*** Begin section ***
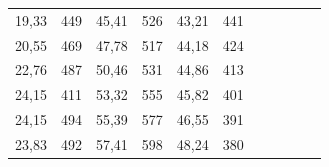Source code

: \documentclass[a4paper,12pt]{article} %
\begin{document}
\begin{table}[]
\begin{tabular}{|rr|rr|rr|lrrll}
\multicolumn{1}{|r|}{19,33}         & 449                                  & \multicolumn{1}{r|}{45,41}         & 526                                  & \multicolumn{1}{r|}{43,21}         & 441                                  &                       & \multicolumn{1}{l}{}               & \multicolumn{1}{l}{}                 &                                    &                                      \\ \cline{1-6}
\multicolumn{1}{|r|}{20,55}         & 469                                  & \multicolumn{1}{r|}{47,78}         & 517                                  & \multicolumn{1}{r|}{44,18}         & 424                                  &                       & \multicolumn{1}{l}{}               & \multicolumn{1}{l}{}                 &                                    &                                      \\ \cline{1-6}
\multicolumn{1}{|r|}{22,76}         & 487                                  & \multicolumn{1}{r|}{50,46}         & 531                                  & \multicolumn{1}{r|}{44,86}         & 413                                  &                       & \multicolumn{1}{l}{}               & \multicolumn{1}{l}{}                 &                                    &                                      \\ \cline{1-6}
\multicolumn{1}{|r|}{24,15}         & 411                                  & \multicolumn{1}{r|}{53,32}         & 555                                  & \multicolumn{1}{r|}{45,82}         & 401                                  &                       & \multicolumn{1}{l}{}               & \multicolumn{1}{l}{}                 &                                    &                                      \\ \cline{1-6}
\multicolumn{1}{|r|}{24,15}         & 494                                  & \multicolumn{1}{r|}{55,39}         & 577                                  & \multicolumn{1}{r|}{46,55}         & 391                                  &                       & \multicolumn{1}{l}{}               & \multicolumn{1}{l}{}                 &                                    &                                      \\ \cline{1-6}
\multicolumn{1}{|r|}{23,83}         & 492                                  & \multicolumn{1}{r|}{57,41}         & 598                                  & \multicolumn{1}{r|}{48,24}         & 380                                  &                       & \multicolumn{1}{l}{}               & \multicolumn{1}{l}{}                 &                                    &                                      \\ \cline{1-6}

\end{tabular}
\end{table}
\end{document}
*** End section ***
- [Work instruction]:
Wherever the string "tabular" shows up in the material, copy the line that holds it.

- [Finished exercise]:
\begin{tabular}{|rr|rr|rr|lrrll}
\end{tabular}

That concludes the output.